I’m a member of a few moms groups. Love them! We talk about stuff that makes us better moms. Like, what to do when your toddler sticks his hands down his pants in public, or how to get nail polish off your walls, or when and how to sneak vegetables into your toddler’s meals, or recommendations on a good counselor for depression/anxiety, which I call “adjusting to the new normal”. These are things that are helpful. Then, there is the stuff that isn’t so helpful.
It’s the stuff that new moms let get to them. How should my kid react to large groups of people or should my kid be spending more time with board books and less time with music or is it the other way around? Should I spend more time imagining with my kid because I work full-time? Who’s scared of the [fill in the blank], and what will you do if your kid has it/does it/misses it?
A Fire Pit of Shoulds and What Ifs
As a mom you’ve been given a huge responsibility without any prior experience. Most working professionals wouldn’t make it past the first ninety days if they were given your role without any training, and that’s what parenting is: a crash course with the real tiny person. Nobody else was given your role, and they don’t have your kid, you do. That’s the way it’s meant to be, and that’s why “ifs and shoulds” need to go up in flames.
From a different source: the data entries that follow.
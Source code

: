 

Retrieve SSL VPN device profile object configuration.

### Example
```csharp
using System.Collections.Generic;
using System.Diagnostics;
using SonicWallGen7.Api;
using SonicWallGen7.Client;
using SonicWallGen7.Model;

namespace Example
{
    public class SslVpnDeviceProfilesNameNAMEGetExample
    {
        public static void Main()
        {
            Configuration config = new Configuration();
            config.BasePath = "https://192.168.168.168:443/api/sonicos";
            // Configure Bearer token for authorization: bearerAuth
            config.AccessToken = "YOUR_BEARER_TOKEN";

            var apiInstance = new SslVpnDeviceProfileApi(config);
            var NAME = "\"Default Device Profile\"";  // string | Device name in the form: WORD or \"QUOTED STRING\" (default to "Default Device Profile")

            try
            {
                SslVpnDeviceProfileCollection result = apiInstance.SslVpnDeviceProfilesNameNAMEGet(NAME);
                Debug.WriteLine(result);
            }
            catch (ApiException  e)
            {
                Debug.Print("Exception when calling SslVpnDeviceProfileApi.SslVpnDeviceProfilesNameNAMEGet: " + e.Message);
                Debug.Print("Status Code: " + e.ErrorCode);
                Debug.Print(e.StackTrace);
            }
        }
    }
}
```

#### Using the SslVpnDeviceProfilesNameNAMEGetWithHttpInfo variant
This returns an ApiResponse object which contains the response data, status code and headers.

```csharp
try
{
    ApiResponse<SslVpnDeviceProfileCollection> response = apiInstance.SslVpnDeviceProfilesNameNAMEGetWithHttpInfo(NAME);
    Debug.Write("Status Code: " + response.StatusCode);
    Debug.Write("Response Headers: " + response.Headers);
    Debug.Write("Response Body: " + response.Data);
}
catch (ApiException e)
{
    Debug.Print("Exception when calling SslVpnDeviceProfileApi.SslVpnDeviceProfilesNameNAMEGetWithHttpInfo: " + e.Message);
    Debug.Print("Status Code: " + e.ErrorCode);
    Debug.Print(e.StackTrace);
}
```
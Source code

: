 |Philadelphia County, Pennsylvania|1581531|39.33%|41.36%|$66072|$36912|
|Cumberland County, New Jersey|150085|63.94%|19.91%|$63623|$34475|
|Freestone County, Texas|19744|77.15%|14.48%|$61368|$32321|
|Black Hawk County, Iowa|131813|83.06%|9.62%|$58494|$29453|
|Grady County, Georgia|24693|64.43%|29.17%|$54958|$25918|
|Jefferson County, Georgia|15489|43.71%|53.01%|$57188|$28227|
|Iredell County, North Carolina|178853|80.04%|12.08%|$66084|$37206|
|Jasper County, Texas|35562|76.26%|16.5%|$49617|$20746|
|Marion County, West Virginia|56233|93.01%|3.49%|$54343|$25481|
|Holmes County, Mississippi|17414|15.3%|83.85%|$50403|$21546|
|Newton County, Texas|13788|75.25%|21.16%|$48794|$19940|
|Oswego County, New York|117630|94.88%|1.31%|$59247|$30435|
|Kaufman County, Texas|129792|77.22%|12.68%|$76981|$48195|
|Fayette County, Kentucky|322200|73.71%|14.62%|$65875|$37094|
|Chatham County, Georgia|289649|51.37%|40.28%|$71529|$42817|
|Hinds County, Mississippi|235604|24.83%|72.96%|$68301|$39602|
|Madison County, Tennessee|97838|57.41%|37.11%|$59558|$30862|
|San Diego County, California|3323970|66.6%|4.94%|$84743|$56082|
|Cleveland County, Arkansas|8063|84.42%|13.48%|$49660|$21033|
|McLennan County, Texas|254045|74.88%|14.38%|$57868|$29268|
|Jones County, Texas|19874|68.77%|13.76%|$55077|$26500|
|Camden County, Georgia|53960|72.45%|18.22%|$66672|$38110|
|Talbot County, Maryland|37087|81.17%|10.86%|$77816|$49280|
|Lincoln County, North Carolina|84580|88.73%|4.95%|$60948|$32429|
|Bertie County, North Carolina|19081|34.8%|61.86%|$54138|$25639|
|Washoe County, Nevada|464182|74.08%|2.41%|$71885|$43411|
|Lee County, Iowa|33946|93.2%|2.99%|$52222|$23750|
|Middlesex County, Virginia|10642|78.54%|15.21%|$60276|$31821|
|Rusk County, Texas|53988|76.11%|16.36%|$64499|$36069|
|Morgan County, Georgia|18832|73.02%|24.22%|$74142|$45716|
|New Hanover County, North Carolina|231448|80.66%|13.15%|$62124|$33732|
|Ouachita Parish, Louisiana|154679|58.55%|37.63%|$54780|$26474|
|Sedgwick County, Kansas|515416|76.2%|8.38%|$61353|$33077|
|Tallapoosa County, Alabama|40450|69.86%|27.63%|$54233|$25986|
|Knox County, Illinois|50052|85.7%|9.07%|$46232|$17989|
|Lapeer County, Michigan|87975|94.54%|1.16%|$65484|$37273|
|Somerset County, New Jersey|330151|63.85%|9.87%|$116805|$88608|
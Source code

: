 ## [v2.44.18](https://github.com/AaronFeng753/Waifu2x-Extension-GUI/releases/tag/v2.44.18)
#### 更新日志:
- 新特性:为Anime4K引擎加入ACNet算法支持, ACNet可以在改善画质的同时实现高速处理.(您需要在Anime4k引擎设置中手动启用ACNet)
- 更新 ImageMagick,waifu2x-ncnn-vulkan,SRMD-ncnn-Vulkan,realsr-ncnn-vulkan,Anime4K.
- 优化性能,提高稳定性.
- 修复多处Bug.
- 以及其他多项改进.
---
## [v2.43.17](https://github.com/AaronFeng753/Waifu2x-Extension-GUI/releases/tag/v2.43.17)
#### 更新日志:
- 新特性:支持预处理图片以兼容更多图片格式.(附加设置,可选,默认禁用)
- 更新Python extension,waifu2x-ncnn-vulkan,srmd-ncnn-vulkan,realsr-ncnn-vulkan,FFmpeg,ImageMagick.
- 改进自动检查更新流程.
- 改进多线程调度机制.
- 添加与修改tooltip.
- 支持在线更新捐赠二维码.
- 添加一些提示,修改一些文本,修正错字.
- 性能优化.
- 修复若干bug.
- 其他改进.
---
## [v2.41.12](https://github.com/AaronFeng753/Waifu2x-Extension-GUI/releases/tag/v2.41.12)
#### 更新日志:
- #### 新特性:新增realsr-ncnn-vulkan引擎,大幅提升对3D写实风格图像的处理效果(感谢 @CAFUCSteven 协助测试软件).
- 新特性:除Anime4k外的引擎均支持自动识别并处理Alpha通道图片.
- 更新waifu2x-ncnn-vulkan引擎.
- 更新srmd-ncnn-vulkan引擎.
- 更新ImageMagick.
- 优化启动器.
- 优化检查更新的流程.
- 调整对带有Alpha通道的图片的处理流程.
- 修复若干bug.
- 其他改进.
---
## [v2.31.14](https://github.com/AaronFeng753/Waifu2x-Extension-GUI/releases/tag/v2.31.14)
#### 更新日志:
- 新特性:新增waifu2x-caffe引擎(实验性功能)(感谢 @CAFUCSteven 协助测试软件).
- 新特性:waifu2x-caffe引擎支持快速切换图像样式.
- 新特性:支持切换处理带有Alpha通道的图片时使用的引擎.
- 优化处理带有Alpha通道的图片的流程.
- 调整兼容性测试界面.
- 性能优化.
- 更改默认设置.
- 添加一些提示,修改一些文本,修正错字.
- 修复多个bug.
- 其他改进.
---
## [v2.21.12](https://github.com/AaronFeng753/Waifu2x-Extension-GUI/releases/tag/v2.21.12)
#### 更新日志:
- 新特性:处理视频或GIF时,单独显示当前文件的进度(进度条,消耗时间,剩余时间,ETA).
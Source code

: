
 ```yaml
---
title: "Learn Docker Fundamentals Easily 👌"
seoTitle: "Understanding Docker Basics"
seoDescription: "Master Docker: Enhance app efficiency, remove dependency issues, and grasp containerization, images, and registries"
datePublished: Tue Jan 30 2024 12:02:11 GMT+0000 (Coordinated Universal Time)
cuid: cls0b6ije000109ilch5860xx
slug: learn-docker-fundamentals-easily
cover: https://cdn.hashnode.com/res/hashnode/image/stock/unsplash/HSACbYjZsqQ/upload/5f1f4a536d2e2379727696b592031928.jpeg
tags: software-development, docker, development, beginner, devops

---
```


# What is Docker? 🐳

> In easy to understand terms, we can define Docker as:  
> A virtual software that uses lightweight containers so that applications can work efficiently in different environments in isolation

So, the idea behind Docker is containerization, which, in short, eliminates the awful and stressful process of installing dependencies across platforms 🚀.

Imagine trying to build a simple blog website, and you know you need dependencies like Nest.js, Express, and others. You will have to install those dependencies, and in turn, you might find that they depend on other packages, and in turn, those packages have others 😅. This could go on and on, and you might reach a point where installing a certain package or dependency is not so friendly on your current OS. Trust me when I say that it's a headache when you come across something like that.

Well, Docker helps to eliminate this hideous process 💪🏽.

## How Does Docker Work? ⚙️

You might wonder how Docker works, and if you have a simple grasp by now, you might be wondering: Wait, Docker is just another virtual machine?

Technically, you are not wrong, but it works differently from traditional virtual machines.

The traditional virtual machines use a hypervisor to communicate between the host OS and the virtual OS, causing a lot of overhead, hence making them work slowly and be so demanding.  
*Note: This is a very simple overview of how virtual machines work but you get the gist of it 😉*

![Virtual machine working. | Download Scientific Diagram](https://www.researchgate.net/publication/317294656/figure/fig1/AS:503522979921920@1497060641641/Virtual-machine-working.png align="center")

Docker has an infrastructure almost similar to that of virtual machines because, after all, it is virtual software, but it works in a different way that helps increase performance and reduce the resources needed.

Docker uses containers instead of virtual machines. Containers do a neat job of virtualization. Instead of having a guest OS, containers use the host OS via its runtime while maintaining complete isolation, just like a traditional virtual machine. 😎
The questions of doubt typically starts with the words “What if?” and/or “Should I?”. These words need to leave our thoughts because I think they are corrupting our freedom as parents. All the moms can stand around the crackling fire on a crisp fall evening, while their kids are home with a babysitter who isn’t charging for that night. Everyone will have a glass of wine, beer or bourbon while watching those ifs, shoulds, and doubts go up in a blaze.
Then, just for the heck of it, moms will look across the flames and speak words of encourage to each other. They’ll say things like, “You’re doing the best you can and that’s what your kid needs!”, and “I’m not giving you permission to compare your parenting style to my parenting style…want another glass of Merlot?”, and “I promise not to give advice unless you ask for it, and it can’t begin with ‘should I be…'”.
Go With Your Intuition
Let your intuition guide you. Read a few things here and there, but don’t take them as fact. Except that stuff about not feeding honey to your kid before one year. That’s a fact. But most of the other things about parenting are about your best attempt. “Try” without fearing, without should-ing, and without what-if-ing.
Be In Community
It is so important to be in a community of moms to learn with and shoot the shit about all the shit you clean up. But, please moms, I beg of you to trust yourself. Your little person, whom you have an emotion for that words can’t describe, is learning to trust. When you trust yourself your kid will trust you, and that is the beginning of something grand.
Cheers to Trusting
I’ve been a mom for almost two years, which feels at times like twenty years or ninety days depending on the day or my caffeine intake. At the exact moment I held my little boy I felt something I still can’t put it into words, but that feeling is what makes me connected to my son and the perfect mom for his personhood. And, for that, I choose to trust myself.
Go ahead, choose to trust yourself and embrace the journey of trying. Cheers to that!